In the three-months ended April 30, net income, excluding one-off items, was C$893million ($700.61million), or C$2.55, as compared to C$801million or C$2.25, one year ago. Analysts were expecting C$2.25 per Share.
All Canadian banks, except for one, posted higher-than-expected profits during the quarter. This was due to the fact that they reduced the allowances for loan loss set aside earlier in the pandemic.
The banks generally believe delinquencies and loan growth will continue despite acknowledging some declines in economic conditions. This is despite having a much more optimistic view than analysts and economists.
National Bank purchased C$3,000,000 of PCLs.

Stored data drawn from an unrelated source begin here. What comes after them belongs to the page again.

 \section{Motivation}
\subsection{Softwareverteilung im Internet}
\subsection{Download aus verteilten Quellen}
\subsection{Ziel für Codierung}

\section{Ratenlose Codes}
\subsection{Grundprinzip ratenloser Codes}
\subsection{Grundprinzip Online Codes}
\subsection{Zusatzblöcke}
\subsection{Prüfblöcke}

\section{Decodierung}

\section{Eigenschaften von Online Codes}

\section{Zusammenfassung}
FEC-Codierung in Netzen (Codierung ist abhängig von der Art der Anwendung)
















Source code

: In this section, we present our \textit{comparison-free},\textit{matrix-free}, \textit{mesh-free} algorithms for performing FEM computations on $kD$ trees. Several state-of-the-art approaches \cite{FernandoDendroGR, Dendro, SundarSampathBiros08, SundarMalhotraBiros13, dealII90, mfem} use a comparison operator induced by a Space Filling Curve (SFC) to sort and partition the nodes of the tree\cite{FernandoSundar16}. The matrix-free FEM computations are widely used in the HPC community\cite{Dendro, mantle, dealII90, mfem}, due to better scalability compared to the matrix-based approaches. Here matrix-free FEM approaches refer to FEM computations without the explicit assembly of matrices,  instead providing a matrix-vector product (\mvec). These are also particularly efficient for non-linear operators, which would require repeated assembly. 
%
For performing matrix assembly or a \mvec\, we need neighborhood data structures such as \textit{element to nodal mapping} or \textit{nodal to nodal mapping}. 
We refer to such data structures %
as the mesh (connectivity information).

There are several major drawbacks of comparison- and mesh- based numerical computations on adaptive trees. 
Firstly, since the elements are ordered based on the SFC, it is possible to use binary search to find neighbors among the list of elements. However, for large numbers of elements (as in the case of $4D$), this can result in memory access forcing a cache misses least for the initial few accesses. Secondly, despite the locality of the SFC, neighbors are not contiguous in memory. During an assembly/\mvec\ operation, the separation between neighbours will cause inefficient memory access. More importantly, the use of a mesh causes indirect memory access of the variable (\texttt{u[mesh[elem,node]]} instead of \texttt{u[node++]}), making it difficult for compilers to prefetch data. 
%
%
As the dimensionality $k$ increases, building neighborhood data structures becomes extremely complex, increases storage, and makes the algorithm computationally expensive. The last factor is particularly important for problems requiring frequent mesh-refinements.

Although this is down from last year, it was still a significant increase over releases for the three previous quarters. Analysts expected C$44 millions.
However, its strength in lending, especially 18% annual growth in business borrowing, enabled it to lift earnings by 11%, even after excluding tax and provisions.
This allowed revenues to grow 9.2% faster than expenses, which increased 7.8%. All banks have seen their costs rise, driven by increasing inflation and tight labor markets.
Wealth management earnings pre-tax and post-provisions rose 2% over a year prior, while financial markets increased 5% because of higher trading revenues. A decline in investment bank income was offset by record quarterly revenue a year back.